■ WORK ORDER: Across the listing below, how many lines hold "hierarchy"? Reply with the number by itself.

•••••

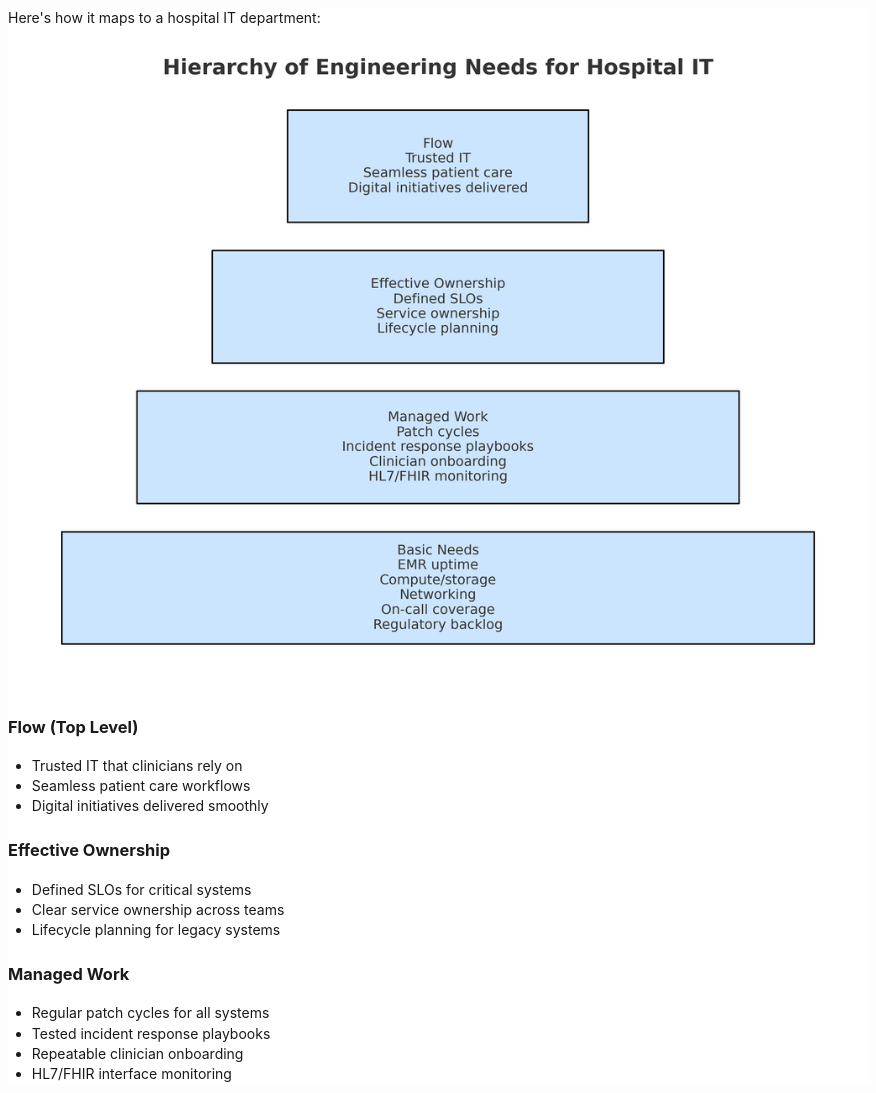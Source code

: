 Here's how it maps to a hospital IT department:

![Hierarchy of Engineering Needs for Hospital IT](assets/hierarchy-pyramid.png)

<div class="hierarchy-breakdown">

### Flow (Top Level)
- Trusted IT that clinicians rely on
- Seamless patient care workflows
- Digital initiatives delivered smoothly

### Effective Ownership
- Defined SLOs for critical systems
- Clear service ownership across teams
- Lifecycle planning for legacy systems

### Managed Work
- Regular patch cycles for all systems
- Tested incident response playbooks
- Repeatable clinician onboarding
- HL7/FHIR interface monitoring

•••••

■ OUTPUT OF THE EXERCISE: 2